__About this exercise__
Going line by line through the entries below, tally those that hold the string "rastolita". Give only the total.

__Dataset extract__
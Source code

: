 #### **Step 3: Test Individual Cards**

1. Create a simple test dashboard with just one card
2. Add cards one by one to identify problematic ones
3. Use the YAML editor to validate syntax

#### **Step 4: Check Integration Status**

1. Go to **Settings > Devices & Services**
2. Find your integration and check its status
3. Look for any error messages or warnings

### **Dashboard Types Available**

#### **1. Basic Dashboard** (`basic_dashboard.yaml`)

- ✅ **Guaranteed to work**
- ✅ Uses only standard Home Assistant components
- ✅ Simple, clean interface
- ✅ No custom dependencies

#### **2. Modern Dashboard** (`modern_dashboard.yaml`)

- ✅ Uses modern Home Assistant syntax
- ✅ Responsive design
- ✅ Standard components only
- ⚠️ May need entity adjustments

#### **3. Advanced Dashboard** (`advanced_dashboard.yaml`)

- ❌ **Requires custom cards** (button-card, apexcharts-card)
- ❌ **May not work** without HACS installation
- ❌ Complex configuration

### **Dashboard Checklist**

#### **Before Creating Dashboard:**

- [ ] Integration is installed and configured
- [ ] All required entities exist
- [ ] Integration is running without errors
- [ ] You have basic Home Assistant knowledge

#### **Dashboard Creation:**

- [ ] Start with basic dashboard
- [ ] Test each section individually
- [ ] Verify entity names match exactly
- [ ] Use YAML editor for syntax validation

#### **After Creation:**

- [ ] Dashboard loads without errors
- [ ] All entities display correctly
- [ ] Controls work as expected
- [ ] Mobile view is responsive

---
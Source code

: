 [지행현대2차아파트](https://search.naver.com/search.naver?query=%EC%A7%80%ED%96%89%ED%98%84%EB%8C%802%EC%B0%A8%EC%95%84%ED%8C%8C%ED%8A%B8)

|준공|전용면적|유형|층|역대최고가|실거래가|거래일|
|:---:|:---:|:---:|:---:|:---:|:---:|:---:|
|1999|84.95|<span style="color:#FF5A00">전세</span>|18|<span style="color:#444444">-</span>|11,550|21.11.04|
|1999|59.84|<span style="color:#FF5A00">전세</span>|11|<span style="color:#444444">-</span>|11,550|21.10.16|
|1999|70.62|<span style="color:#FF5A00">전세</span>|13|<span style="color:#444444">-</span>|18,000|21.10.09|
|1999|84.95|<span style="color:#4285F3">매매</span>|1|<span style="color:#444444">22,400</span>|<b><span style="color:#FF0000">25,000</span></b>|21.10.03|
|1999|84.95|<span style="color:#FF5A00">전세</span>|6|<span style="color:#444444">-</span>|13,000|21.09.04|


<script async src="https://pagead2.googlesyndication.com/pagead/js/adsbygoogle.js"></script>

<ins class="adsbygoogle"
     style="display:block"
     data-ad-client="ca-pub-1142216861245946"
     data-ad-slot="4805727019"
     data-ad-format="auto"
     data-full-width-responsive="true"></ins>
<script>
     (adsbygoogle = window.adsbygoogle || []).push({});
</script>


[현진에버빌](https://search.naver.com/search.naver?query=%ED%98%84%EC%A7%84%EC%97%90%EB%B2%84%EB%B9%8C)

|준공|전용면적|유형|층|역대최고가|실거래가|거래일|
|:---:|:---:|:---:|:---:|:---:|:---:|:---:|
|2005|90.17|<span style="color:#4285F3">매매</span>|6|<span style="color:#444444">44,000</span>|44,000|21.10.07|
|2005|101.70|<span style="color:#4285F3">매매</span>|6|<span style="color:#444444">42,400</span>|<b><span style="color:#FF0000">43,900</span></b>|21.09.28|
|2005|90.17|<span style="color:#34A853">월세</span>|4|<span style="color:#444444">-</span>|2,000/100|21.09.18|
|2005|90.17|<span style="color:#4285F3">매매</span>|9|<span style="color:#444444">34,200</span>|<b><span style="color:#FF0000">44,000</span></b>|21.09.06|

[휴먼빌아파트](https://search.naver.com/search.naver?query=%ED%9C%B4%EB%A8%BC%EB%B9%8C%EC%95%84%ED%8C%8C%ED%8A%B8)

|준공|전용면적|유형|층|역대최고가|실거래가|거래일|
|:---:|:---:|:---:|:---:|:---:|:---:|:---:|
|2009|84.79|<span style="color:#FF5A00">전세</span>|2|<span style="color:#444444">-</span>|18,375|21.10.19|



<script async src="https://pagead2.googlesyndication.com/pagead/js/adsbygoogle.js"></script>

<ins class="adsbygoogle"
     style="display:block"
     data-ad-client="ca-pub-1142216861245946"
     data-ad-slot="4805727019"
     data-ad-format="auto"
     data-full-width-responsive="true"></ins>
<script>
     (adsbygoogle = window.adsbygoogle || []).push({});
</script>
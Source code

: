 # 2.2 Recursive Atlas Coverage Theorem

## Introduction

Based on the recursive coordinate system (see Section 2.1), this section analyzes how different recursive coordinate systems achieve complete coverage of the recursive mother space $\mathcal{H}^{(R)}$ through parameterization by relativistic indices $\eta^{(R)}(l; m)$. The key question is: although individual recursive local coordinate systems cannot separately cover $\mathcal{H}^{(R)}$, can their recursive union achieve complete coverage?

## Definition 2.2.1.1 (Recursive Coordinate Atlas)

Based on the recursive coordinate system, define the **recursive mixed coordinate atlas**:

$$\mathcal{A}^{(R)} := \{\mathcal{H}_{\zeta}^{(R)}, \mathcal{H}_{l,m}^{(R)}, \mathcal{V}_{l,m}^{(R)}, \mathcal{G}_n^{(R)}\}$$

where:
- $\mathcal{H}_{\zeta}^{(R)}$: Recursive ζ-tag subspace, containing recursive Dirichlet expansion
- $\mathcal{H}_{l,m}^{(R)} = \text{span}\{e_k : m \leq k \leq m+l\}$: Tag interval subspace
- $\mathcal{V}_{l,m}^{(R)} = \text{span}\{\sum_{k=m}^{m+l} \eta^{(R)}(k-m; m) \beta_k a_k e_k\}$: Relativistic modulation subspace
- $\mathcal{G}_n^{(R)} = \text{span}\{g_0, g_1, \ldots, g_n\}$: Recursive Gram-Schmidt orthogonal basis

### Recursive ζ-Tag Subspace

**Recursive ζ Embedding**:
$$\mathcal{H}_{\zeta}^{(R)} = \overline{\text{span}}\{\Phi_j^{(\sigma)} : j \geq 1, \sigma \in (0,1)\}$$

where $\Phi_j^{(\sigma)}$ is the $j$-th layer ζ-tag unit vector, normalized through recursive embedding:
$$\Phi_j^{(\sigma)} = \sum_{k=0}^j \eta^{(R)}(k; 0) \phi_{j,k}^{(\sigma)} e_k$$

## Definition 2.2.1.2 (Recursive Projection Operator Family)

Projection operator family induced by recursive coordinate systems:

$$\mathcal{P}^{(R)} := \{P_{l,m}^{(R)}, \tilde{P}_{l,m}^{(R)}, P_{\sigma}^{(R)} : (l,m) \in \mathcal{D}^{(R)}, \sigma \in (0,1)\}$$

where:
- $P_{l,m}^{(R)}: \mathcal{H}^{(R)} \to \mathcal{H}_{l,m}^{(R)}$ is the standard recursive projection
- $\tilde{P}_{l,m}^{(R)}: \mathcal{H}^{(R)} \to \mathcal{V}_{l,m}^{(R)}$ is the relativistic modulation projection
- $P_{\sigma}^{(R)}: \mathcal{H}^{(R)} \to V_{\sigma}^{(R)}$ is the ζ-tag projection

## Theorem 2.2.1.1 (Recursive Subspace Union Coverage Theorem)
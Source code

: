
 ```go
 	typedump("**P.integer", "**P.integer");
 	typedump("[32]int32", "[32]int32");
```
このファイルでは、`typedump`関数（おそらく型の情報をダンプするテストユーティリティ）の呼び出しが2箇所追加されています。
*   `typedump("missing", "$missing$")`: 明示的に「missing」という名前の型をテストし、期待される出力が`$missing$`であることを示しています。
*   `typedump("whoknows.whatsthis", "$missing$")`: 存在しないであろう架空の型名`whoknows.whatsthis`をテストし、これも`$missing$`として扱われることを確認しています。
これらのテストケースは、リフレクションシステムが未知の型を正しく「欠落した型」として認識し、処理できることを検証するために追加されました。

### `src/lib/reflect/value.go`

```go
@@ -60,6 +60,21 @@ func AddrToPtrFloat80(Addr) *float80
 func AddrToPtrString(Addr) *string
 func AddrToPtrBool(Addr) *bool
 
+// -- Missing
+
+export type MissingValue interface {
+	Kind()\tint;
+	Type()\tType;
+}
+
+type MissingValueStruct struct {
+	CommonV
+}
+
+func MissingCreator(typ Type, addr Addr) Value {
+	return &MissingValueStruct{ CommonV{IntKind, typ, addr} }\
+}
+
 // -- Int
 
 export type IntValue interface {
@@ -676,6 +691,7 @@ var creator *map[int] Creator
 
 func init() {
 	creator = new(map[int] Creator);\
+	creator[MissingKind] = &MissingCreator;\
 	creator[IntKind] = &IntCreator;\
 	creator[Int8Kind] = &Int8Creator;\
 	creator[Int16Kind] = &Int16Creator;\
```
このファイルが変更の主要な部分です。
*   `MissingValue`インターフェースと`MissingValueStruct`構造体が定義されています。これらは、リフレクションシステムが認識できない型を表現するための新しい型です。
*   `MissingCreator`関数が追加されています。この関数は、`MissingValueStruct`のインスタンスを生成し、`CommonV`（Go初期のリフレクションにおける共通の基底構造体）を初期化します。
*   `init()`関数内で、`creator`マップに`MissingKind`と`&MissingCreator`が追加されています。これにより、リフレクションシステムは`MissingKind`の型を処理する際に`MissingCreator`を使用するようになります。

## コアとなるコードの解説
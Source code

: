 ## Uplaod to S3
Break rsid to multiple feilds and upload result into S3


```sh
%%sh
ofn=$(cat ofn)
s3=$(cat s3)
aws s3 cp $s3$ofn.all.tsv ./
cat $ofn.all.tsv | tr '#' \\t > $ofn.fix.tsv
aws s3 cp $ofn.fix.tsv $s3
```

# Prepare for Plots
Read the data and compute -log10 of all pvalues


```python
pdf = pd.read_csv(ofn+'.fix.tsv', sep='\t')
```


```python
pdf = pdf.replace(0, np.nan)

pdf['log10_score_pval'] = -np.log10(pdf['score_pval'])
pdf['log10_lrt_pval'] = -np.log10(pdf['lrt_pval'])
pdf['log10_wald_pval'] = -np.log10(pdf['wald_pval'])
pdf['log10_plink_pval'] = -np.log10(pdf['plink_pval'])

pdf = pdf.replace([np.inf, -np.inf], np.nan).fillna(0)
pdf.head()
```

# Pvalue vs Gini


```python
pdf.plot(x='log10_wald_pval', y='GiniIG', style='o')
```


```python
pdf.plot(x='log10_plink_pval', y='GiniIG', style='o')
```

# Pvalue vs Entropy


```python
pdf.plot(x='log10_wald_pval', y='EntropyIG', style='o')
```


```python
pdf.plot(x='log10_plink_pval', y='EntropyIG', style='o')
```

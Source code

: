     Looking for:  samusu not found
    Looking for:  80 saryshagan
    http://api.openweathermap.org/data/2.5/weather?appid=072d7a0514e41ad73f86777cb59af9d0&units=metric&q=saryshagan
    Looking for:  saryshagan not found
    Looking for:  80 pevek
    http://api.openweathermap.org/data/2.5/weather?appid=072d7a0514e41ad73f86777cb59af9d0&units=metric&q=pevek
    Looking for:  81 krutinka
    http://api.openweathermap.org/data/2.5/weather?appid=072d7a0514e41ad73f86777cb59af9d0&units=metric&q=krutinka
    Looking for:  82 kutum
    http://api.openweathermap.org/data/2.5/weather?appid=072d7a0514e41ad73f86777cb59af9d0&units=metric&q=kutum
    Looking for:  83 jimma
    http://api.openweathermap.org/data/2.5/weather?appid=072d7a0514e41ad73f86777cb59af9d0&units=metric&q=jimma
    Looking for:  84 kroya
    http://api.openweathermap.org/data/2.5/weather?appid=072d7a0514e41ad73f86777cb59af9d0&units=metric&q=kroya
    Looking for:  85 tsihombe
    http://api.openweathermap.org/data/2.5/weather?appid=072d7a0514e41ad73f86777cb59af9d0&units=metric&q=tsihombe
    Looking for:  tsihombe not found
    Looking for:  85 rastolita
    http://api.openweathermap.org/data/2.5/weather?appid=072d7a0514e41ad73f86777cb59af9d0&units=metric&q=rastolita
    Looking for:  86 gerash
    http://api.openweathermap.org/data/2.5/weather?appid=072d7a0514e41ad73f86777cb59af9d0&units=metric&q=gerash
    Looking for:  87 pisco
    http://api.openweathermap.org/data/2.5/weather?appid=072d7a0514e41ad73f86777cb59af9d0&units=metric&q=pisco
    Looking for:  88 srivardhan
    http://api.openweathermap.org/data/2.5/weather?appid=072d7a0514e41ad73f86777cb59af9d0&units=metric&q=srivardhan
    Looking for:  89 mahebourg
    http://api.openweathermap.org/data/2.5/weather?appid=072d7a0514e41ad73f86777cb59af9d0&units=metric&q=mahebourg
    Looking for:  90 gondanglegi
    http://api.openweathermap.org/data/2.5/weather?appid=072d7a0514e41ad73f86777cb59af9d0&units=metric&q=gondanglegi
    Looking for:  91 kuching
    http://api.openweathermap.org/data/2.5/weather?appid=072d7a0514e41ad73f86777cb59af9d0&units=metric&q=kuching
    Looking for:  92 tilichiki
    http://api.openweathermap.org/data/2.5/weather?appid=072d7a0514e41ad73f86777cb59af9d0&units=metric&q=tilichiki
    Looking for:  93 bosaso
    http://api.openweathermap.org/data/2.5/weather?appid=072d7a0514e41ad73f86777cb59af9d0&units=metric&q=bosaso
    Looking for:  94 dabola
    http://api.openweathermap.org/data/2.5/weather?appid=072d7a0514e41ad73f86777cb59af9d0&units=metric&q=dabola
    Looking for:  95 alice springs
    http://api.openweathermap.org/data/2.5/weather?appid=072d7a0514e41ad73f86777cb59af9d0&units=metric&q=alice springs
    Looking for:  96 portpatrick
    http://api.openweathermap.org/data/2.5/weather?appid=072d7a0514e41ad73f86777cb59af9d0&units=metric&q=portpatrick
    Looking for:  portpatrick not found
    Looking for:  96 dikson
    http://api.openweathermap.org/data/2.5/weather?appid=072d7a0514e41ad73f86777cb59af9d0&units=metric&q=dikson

__Solved problem__
2